Saved entries
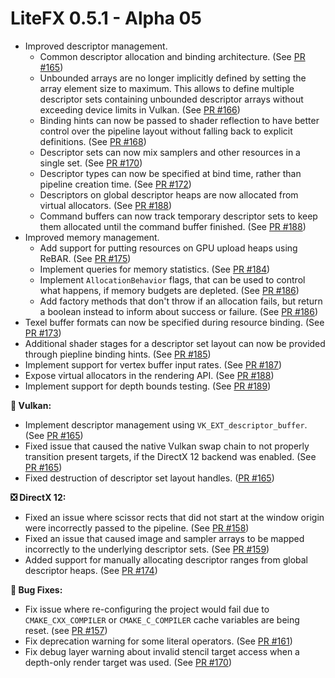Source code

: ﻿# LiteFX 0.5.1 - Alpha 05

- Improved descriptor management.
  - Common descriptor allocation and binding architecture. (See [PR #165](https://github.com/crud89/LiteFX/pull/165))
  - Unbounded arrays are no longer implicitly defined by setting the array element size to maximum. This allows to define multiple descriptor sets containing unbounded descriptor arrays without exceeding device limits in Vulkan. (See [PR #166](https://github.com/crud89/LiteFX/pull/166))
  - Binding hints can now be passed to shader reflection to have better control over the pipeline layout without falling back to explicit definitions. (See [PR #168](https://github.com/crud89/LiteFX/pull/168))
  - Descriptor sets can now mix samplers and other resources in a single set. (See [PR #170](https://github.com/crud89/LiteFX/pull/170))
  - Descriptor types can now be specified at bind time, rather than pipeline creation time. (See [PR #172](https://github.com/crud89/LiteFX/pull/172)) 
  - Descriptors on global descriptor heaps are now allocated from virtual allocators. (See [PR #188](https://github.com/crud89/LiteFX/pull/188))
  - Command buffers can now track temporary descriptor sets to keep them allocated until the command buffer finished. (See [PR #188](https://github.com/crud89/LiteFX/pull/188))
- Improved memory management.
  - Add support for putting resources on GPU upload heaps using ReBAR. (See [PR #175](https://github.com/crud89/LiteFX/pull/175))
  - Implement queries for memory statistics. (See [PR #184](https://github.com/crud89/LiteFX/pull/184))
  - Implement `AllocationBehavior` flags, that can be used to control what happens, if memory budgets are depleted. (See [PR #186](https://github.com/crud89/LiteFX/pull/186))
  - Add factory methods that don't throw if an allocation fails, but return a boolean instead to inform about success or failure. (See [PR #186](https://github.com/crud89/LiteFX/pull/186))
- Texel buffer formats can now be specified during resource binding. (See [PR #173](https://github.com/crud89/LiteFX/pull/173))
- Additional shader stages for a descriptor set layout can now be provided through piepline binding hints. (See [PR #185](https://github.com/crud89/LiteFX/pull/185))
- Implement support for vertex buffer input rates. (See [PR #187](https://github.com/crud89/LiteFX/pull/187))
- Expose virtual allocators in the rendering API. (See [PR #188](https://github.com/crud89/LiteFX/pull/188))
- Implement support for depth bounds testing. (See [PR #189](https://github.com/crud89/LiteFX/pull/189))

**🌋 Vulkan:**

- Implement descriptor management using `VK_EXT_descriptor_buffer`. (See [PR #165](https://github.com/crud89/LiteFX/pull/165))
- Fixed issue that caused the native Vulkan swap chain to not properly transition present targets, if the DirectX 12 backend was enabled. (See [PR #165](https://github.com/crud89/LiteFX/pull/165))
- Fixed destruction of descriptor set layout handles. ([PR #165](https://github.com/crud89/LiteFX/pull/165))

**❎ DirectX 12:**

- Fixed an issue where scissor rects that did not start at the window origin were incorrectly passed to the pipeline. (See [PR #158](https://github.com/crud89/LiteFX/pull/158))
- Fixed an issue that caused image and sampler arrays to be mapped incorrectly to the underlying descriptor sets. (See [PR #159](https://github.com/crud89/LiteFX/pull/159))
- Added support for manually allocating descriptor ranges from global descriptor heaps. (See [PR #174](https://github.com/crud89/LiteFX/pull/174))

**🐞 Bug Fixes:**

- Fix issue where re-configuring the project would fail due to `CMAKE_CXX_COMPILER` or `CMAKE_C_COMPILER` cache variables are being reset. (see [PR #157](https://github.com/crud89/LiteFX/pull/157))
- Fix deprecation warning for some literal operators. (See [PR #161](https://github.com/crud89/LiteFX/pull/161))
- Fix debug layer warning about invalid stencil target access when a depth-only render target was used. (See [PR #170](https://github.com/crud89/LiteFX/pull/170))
...
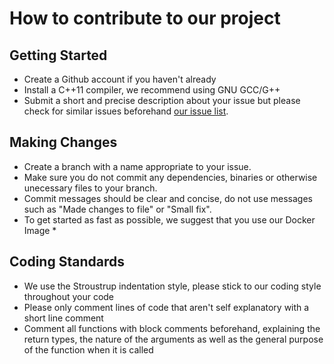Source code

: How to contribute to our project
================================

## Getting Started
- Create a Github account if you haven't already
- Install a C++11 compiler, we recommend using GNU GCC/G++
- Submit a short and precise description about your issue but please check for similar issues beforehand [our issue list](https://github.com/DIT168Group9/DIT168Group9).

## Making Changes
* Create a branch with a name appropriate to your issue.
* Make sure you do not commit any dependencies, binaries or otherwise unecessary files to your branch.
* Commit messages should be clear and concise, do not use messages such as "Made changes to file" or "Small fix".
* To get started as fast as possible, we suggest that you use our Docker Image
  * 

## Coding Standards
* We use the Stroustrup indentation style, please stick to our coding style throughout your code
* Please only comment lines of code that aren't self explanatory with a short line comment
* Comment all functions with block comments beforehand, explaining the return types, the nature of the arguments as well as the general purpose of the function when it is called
---
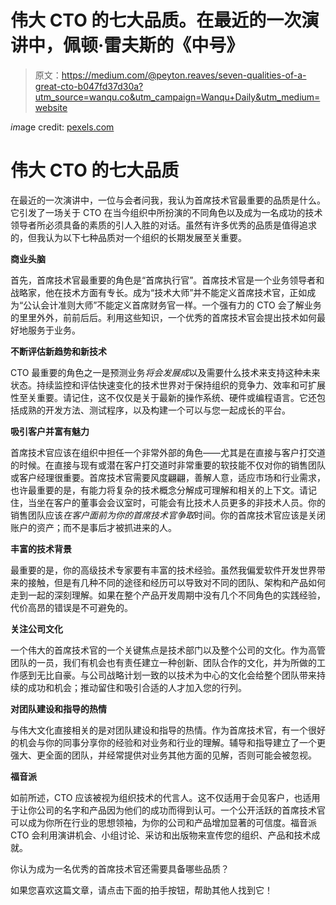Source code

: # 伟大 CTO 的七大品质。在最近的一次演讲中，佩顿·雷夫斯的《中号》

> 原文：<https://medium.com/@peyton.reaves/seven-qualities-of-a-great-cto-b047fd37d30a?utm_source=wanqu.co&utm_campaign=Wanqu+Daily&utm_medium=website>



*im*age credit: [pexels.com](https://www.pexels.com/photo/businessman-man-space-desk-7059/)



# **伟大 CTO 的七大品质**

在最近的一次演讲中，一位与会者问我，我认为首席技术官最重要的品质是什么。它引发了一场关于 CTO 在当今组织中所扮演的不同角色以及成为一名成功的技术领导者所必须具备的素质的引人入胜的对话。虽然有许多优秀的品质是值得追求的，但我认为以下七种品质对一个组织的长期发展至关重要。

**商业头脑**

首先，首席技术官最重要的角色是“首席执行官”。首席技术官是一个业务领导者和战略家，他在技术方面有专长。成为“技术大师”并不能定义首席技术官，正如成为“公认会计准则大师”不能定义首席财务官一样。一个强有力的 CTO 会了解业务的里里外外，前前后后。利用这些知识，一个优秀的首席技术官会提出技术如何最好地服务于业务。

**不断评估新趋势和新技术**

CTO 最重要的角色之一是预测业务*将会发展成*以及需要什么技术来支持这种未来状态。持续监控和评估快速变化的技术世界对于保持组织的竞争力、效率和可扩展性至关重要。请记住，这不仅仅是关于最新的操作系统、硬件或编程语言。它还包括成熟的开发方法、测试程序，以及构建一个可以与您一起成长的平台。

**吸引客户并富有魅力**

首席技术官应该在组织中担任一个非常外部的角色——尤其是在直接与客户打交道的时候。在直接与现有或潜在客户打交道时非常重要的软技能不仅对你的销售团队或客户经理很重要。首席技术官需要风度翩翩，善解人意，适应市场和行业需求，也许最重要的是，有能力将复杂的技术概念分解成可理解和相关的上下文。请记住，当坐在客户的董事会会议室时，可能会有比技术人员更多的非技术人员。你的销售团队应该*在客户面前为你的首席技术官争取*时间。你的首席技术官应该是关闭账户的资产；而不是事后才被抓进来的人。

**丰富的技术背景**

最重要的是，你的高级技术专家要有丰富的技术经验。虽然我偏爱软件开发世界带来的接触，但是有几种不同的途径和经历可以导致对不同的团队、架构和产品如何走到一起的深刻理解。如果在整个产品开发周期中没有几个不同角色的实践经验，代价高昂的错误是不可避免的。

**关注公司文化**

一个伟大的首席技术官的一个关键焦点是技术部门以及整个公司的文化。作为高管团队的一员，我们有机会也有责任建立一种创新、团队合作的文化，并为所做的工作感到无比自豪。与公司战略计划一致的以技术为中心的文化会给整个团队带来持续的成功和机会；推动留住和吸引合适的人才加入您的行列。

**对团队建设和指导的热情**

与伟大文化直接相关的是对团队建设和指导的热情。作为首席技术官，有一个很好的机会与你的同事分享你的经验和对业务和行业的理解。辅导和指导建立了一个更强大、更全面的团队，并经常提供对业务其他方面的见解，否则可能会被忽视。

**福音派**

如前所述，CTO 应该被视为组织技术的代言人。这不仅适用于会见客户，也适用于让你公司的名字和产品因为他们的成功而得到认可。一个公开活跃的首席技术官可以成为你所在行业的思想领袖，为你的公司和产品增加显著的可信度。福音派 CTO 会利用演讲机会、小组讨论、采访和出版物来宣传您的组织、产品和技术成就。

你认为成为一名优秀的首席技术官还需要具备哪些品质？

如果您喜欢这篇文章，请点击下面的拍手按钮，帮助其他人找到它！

**AIM OF THE TASK:** Only lines that include "Improved" belong in the answer; return them from the entries above.

**YOUR SOLUTION:**
- Improved descriptor management.
- Improved memory management.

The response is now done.